What the task requires - Please copy, exactly as they appear below, the lines from the one containing "da der ReentrantLock" through the one containing "Wenn ein Philosoph".

[Stored items from a collection]
----------------

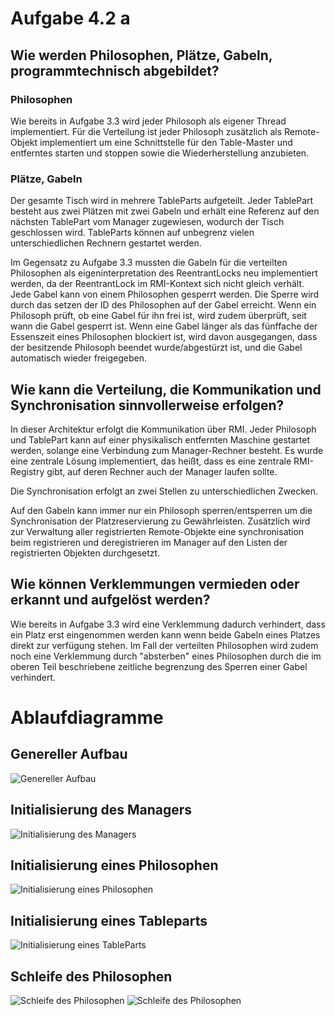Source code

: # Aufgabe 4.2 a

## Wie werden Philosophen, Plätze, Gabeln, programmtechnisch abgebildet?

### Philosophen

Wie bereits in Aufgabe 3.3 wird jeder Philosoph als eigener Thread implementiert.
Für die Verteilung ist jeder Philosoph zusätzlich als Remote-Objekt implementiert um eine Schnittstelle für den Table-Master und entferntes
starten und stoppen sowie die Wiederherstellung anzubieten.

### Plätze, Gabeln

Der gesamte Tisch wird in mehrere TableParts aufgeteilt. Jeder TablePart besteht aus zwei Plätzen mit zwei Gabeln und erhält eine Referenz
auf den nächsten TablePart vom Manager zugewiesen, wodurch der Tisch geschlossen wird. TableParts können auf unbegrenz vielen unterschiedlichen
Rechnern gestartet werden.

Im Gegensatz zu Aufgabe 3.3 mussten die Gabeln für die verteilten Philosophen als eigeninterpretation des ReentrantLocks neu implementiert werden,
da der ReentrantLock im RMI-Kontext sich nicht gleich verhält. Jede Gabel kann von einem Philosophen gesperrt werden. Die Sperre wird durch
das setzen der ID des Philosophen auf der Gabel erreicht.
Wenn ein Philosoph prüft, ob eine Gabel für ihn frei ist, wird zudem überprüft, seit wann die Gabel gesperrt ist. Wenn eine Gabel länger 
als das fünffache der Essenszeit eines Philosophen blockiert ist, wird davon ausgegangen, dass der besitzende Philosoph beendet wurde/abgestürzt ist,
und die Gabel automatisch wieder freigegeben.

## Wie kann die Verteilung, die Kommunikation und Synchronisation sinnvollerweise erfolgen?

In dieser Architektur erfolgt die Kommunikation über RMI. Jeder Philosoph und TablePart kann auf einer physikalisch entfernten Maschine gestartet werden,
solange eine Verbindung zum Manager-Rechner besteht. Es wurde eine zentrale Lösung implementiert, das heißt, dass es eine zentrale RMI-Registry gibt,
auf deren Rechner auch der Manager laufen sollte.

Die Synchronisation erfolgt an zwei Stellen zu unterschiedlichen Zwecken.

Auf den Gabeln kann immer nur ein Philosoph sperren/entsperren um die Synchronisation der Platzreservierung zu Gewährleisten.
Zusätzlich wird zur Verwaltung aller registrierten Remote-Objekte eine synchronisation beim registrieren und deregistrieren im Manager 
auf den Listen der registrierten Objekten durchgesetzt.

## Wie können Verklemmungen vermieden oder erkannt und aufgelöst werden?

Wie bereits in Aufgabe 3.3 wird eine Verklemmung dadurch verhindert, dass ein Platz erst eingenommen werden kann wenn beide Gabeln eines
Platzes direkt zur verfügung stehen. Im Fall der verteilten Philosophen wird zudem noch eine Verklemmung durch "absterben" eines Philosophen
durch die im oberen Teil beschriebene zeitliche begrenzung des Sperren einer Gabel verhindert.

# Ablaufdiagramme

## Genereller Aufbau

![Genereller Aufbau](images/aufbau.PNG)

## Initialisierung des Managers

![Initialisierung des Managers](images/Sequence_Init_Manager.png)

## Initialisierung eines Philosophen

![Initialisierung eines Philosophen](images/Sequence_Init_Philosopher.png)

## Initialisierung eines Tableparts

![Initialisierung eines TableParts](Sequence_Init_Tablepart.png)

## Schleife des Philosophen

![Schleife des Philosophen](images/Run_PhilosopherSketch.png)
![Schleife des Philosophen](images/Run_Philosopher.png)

----------------

Output of the task -
da der ReentrantLock im RMI-Kontext sich nicht gleich verhält. Jede Gabel kann von einem Philosophen gesperrt werden. Die Sperre wird durch
das setzen der ID des Philosophen auf der Gabel erreicht.
Wenn ein Philosoph prüft, ob eine Gabel für ihn frei ist, wird zudem überprüft, seit wann die Gabel gesperrt ist. Wenn eine Gabel länger 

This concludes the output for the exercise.